Sim, é algo que me fascina. Eu associo o futebol ao jogo milenar que muitos consideram o gold standard da estratégia: o Xadrez. Para mim, o Futebol e o Xadrez são muito similares na sua vertente estratégica. Em ambos, o ponto de partida é o mesmo: não podemos ter mais peças que o adversário e ocupar 2 espaços ao mesmo tempo. A partir do inicio do jogo, o objetivo é tentamos superiorizar-nos ao adversário através de novas posições (estáticas) e movimentos (dinâmicos). E é na interação entre as peças que está a complexidade que os melhores tornam muito simples. Adoro o trabalho de esmiuçar ao pormenor um adversário e de procurar saber tudo sobre ele. Simultaneamente, temos de conhecer muito bem a nossa própria equipa para saber o que, estrategicamente, devemos ver na equipa adversária. É uma tarefa que exige muita concentração e muitas horas em frente a um ecrã 30×20. Mas, para mim, é um desafio estimulante.

É preciso entender que hoje o conhecimento está bastante divulgado, as equipas conhecem-se muito bem umas às outras, utilizando para isso vários instrumentos: vídeos, estatísticas, observação direta. Ainda assim, onde é que se pode fazer a diferença?
Na estratégia. Isto é, na forma como a informação é interpretada pelo treinador, como é passada aos jogadores e como é transferida e aplicada no treino. De que vale eu dar a informação se depois o treinador não tiver capacidade para a interpretar, passar e usar?

Dentro da tua licenciatura na FADEUP, alcançaste a nota máxima com o conceituado professor Júlio Garganta. Talento da tua parte, mas ainda mais trabalho? 
Foi somente trabalho e reconhecimento por parte do Professor. O Professor Júlio, também ele um Gondomarense, é uma referência quer ao nível profissional, como Professor e Observador, quer ao nível humano, como uma pessoa de princípios e valores. Tenho tido o privilégio de ser acompanhado por ele em vários momentos do meu percurso académico, quer na Licenciatura quer no Mestrado. O facto de obter notas máximas atribuídas por alguém que eu próprio admiro e que é uma referência mundial na profissão que eu exerço é um reconhecimento fantástico.

Qual é o teu maior sonho no mundo do futebol?
Essa é uma boa pergunta… Os objetivos que tenho vindo a traçar desde que comecei esta caminhada há alguns anos atrás, tenho conseguido alcança-los.
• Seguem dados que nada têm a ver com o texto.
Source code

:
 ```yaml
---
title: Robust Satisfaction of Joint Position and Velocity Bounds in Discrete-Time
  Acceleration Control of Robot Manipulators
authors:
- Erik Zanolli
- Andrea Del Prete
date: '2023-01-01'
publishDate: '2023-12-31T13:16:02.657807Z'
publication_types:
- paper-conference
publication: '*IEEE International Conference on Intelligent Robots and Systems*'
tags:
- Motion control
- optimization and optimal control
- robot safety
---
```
E neste momento estou onde quero estar, no Sporting Clube de Braga ‘B’, focado naquilo que eu controlo para melhorar enquanto observador a cada dia. Como qualquer profissional, ambiciono participar, nem que seja apenas uma vez, na Champions League e experienciar outras culturas desportivas, principalmente a cultura Inglesa.

Quais as tuas maiores referências?
Os meus pais são, em tudo, o meu maior exemplo. Na esfera do futebol, admiro os treinadores e os jogadores que pensam o jogo de futebol “outside the box”. Admiro também determinados treinadores que marcaram uma mudança de paradigma, que deixaram um legado enorme pela forma como revolucionaram o futebol e que são os grandes mentores de muitos dos melhores treinadores de futebol atual. São exemplo o Marcelo Bielsa, cujo regresso está para breve, e o Rinus Michels e o Johan Cruyff que já não estão entre nós.

Já tiveste formação ou algum trabalho no concelho de Gondomar?
Sim. Estudei em Gondomar até ao 9º ano de escolaridade, altura em que me quis por a prova e quis ir estudar para o centro do Porto. A nível do Futebol, estive um ano no Gondomar SC como observador da equipa sénior, trabalhando diretamente com o Professor José Alberto, e, simultaneamente, treinava os iniciados do Gondomar SC no Campeonato Nacional, onde trabalhei com vários treinadores. É um clube trabalhador com pessoas competentes. Espero que o facto de Gondomar ser a Cidade Europeia do Desporto em 2017 ajude a desenvolver e a aumentar a prática desportiva no concelho.